[Saved entries]
+-------+
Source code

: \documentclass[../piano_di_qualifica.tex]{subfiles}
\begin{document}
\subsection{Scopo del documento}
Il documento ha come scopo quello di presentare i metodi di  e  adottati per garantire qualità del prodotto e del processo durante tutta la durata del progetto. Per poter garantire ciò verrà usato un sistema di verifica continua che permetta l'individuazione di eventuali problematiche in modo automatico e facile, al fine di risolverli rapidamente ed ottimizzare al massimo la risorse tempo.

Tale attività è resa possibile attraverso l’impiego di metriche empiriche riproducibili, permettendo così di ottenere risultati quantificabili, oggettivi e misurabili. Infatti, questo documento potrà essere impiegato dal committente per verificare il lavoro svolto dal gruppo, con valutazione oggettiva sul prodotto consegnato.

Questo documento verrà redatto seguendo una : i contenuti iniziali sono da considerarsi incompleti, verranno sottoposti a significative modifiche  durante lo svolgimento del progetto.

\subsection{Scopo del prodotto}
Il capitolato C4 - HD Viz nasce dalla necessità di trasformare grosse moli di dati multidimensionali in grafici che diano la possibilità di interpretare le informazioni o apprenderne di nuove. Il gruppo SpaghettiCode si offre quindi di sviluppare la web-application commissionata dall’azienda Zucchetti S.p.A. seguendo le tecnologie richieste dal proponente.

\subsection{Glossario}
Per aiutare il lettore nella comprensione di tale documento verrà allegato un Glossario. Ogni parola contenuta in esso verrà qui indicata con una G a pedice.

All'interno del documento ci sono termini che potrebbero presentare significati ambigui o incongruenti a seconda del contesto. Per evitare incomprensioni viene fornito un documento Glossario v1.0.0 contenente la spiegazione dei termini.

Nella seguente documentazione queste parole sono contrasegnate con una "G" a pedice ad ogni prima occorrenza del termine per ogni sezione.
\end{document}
+-------+
=== Task to complete ===
Identify the lines of the data that contain the word "Glossario". Copy each of them.

=== Answer to the exercise ===
\subsection{Glossario}
Per aiutare il lettore nella comprensione di tale documento verrà allegato un Glossario. Ogni parola contenuta in esso verrà qui indicata con una G a pedice.
All'interno del documento ci sono termini che potrebbero presentare significati ambigui o incongruenti a seconda del contesto. Per evitare incomprensioni viene fornito un documento Glossario v1.0.0 contenente la spiegazione dei termini.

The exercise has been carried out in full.